* _Exercise aim_: Pictures should not appear in the copy; the records themselves must be written out exactly.

(Stored data entries)
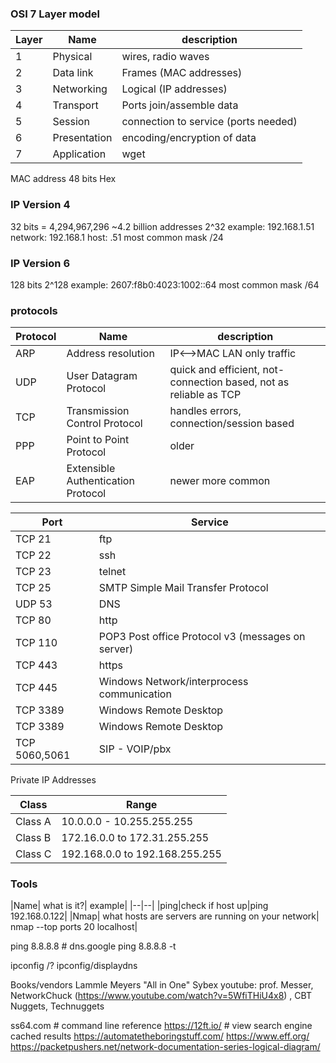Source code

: 
### OSI 7 Layer model

|Layer | Name | description |
|---|---|---|
|1 |Physical|wires, radio waves |
|2 |Data link| Frames (MAC addresses) |
|3 |Networking | Logical (IP addresses) |
|4 |Transport | Ports join/assemble data|
|5 |Session | connection to service (ports needed)|
|6 |Presentation|encoding/encryption of data|
|7 |Application | wget|



MAC address 48 bits Hex

### IP Version 4
32 bits = 4,294,967,296  ~4.2 billion addresses  2^32
example: 192.168.1.51  
network: 192.168.1
host: .51
most common mask /24

### IP Version 6
128 bits
2^128
example: 2607:f8b0:4023:1002::64
most common mask /64


### protocols

|Protocol | Name | description |
|---|---|---|
|ARP|Address resolution | IP<-->MAC  LAN only traffic|
|UDP|User Datagram Protocol| quick and efficient, not-connection based, not as reliable as TCP|
|TCP|Transmission Control Protocol| handles errors, connection/session based |
|PPP| Point to Point Protocol|older|
|EAP|Extensible Authentication Protocol|newer more common |


|Port | Service|
|---|---|
|TCP 21| ftp|
|TCP 22| ssh|
|TCP 23| telnet|
|TCP 25| SMTP Simple Mail Transfer Protocol|
|UDP 53|DNS|
|TCP 80| http|
|TCP 110| POP3 Post office Protocol v3 (messages on server) |
|TCP 443| https|
|TCP 445| Windows Network/interprocess communication|
|TCP 3389| Windows Remote Desktop|
|TCP 3389| Windows Remote Desktop|
|TCP 5060,5061| SIP - VOIP/pbx|


Private IP Addresses

|Class|Range |
|--|--|
|Class A| 10.0.0.0 - 10.255.255.255|
|Class B| 172.16.0.0 to 172.31.255.255|
|Class C| 192.168.0.0 to 192.168.255.255|



### Tools
|Name| what is it?| example|
|--|--|
|ping|check if host up|ping 192.168.0.122|
|Nmap| what hosts are servers are running on your network| nmap --top ports 20 localhost|


ping 8.8.8.8  # dns.google
ping 8.8.8.8 -t  


ipconfig /?
ipconfig/displaydns

Books/vendors
Lammle
Meyers "All in One"
Sybex
youtube: prof. Messer, NetworkChuck (https://www.youtube.com/watch?v=5WfiTHiU4x8) , CBT Nuggets, Technuggets

ss64.com # command line reference
https://12ft.io/  # view search engine cached results
https://automatetheboringstuff.com/
https://www.eff.org/
https://packetpushers.net/network-documentation-series-logical-diagram/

* _Output for this exercise_:
Source code

: 
### OSI 7 Layer model

|Layer | Name | description |
|---|---|---|
|1 |Physical|wires, radio waves |
|2 |Data link| Frames (MAC addresses) |
|3 |Networking | Logical (IP addresses) |
|4 |Transport | Ports join/assemble data|
|5 |Session | connection to service (ports needed)|
|6 |Presentation|encoding/encryption of data|
|7 |Application | wget|



MAC address 48 bits Hex

### IP Version 4
32 bits = 4,294,967,296  ~4.2 billion addresses  2^32
example: 192.168.1.51  
network: 192.168.1
host: .51
most common mask /24

### IP Version 6
128 bits
2^128
example: 2607:f8b0:4023:1002::64
most common mask /64


### protocols

|Protocol | Name | description |
|---|---|---|
|ARP|Address resolution | IP<-->MAC  LAN only traffic|
|UDP|User Datagram Protocol| quick and efficient, not-connection based, not as reliable as TCP|
|TCP|Transmission Control Protocol| handles errors, connection/session based |
|PPP| Point to Point Protocol|older|
|EAP|Extensible Authentication Protocol|newer more common |


|Port | Service|
|---|---|
|TCP 21| ftp|
|TCP 22| ssh|
|TCP 23| telnet|
|TCP 25| SMTP Simple Mail Transfer Protocol|
|UDP 53|DNS|
|TCP 80| http|
|TCP 110| POP3 Post office Protocol v3 (messages on server) |
|TCP 443| https|
|TCP 445| Windows Network/interprocess communication|
|TCP 3389| Windows Remote Desktop|
|TCP 3389| Windows Remote Desktop|
|TCP 5060,5061| SIP - VOIP/pbx|


Private IP Addresses

|Class|Range |
|--|--|
|Class A| 10.0.0.0 - 10.255.255.255|
|Class B| 172.16.0.0 to 172.31.255.255|
|Class C| 192.168.0.0 to 192.168.255.255|



### Tools
|Name| what is it?| example|
|--|--|
|ping|check if host up|ping 192.168.0.122|
|Nmap| what hosts are servers are running on your network| nmap --top ports 20 localhost|


ping 8.8.8.8  # dns.google
ping 8.8.8.8 -t  


ipconfig /?
ipconfig/displaydns

Books/vendors
Lammle
Meyers "All in One"
Sybex
youtube: prof. Messer, NetworkChuck (https://www.youtube.com/watch?v=5WfiTHiU4x8) , CBT Nuggets, Technuggets

ss64.com # command line reference
https://12ft.io/  # view search engine cached results
https://automatetheboringstuff.com/
https://www.eff.org/
https://packetpushers.net/network-documentation-series-logical-diagram/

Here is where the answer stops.